May 24, 2015 01:11 PM Eastern
Mortgage Rate Lock Recommendation
May 22 2015
Lock if closing in 7 days:Rates are up
Lock if closing in 15 days:Rates are up
Lock if closing in 30 days:Rates are down
Today's consumer price index (CPI) numbers were pretty much as expected. Energy prices are firming up after their tumble, and a barely perceptible increase in the CPI was widely anticipated. For all urban consumers, it climbed just 0.1 percent on a seasonally adjusted basis. The index for all items less food and energy rose 0.3 percent.
Yesterday's Conference Board's composite index of leading indicators (which looks at 10 indicators of economic activity that could suggest whether the economy's heading into a peak or trough) was more exciting. The consensus forecast among analysts was for a rise of 0.3 percent in April. In the event, at +0.7 percent, the outcome was a pleasant surprise.
Pleasant surprises have been a rarity of late, and other data released yesterday were more on-trend. April's existing home sales failed to meet analysts' rosy expectations, falling 3.3 percent, while weekly job figures showed 10,000 extra initial unemployment insurance claims over the previous seven days.
All this feeds the debate that continues to rage between economists. On the one hand, are the optimists, who believe that the weak first quarter and so-far generally disappointing April data are results of exceptional factors, that the economy's fundamentals are sound and that normal growth should resume soon. On the other are the pessimists, who remain deeply concerned that the strong dollar is significantly and adversely affecting trade and growth.
It emerged Wednesday, on publication of the minutes of the Federal Open Market Committee's last meeting, that the debate now extends to its exalted members. The Financial Times' report on the minutes said: "Doubts about the strength of the US recovery appeared to grow among Federal Reserve policymakers in their latest rate-setting meeting as soggy economic data pushed back the prospects of a near-term rate hike."

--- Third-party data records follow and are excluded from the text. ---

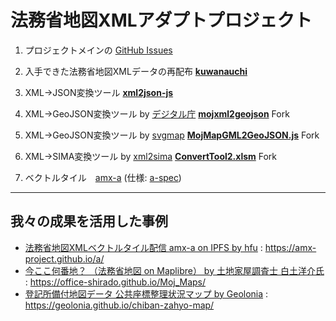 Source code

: # 法務省地図XMLアダプトプロジェクト
1. プロジェクトメインの [GitHub Issues](https://github.com/amx-project/0/issues)

2. 入手できた法務省地図XMLデータの再配布 **[kuwanauchi](https://github.com/amx-project/kuwanauchi)**

3. XML→JSON変換ツール **[xml2json-js](https://github.com/amx-project/xml2json-js)**

4. XML→GeoJSON変換ツール by [デジタル庁](https://www.digital.go.jp/news/4b7250a3-3fcf-4b83-8d52-4bb131e1ba9d/) **[mojxml2geojson](https://github.com/amx-project/mojxml2geojson)** Fork

5. XML→GeoJSON変換ツール by [svgmap](https://github.com/svgmap) **[MojMapGML2GeoJSON.js](https://github.com/amx-project/MojMapGML2GeoJSON.js)** Fork

6. XML→SIMA変換ツール by [xml2sima](https://www.n-survey.com/converttool2.zip) **[ConvertTool2.xlsm](https://www.n-survey.com/converttool2.zip)** Fork
7. ベクトルタイル　[amx-a](https://github.com/amx-project/a) (仕様: [a-spec](https://github.com/amx-project/a-spec))

---

## 我々の成果を活用した事例
* [法務省地図XMLベクトルタイル配信 amx-a on IPFS by hfu](https://amx-project.github.io/a/#4.75/40.67/140.35) : https://amx-project.github.io/a/
* [今ここ何番地？ （法務省地図 on Maplibre） by 土地家屋調査士 白土洋介氏](https://office-shirado.github.io/Moj_Maps/) : https://office-shirado.github.io/Moj_Maps/
* [登記所備付地図データ 公共座標整理状況マップ by Geolonia](https://geolonia.github.io/chiban-zahyo-map/) : https://geolonia.github.io/chiban-zahyo-map/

However, the focus for those interested more immediately in the direction of mortgage rates remains the bond market, which has been unusually volatile recently. In particular, 10-year U.S. Treasury bonds are important, because they're the ones that compete most directly for investors' money with the residential mortgage market.

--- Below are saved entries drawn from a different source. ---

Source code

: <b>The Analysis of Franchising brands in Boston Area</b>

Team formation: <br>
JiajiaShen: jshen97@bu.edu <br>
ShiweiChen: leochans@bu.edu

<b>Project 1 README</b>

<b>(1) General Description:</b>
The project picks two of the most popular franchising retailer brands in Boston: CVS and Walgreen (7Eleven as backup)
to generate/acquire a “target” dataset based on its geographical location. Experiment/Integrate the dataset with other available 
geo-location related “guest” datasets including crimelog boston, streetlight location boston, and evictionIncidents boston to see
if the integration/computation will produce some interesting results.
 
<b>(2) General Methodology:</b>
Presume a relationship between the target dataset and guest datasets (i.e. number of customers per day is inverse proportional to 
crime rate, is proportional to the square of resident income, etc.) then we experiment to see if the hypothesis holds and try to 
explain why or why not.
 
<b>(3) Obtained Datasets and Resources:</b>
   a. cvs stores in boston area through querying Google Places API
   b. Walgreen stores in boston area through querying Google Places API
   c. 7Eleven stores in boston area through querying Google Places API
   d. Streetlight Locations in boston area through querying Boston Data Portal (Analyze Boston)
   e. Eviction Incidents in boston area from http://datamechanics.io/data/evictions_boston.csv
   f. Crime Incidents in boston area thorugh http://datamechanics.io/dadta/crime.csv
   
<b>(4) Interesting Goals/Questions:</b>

Yesterday, yields for those closed at 2.19 percent, which was seven basis points below Wednesday's figure. However, that's still elevated compared with the 2015 average, and only 9 basis points shy of this year's high. Although mortgage rates don't directly shadow these 10-year bond yields, there is a relationship between them.
The occasional looseness of that relationship was underscored by the fact that average mortgage rates remained essentially flat -- in spite of those bond yields spiking -- during the week ending May 21, according to Freddie's weekly rate figures, published yesterday. The average rate for a 30-year fixed-rate mortgage fell back by a single basis point to 3.84 percent with a 0.7 point. However, that is still not far off the 2015 high.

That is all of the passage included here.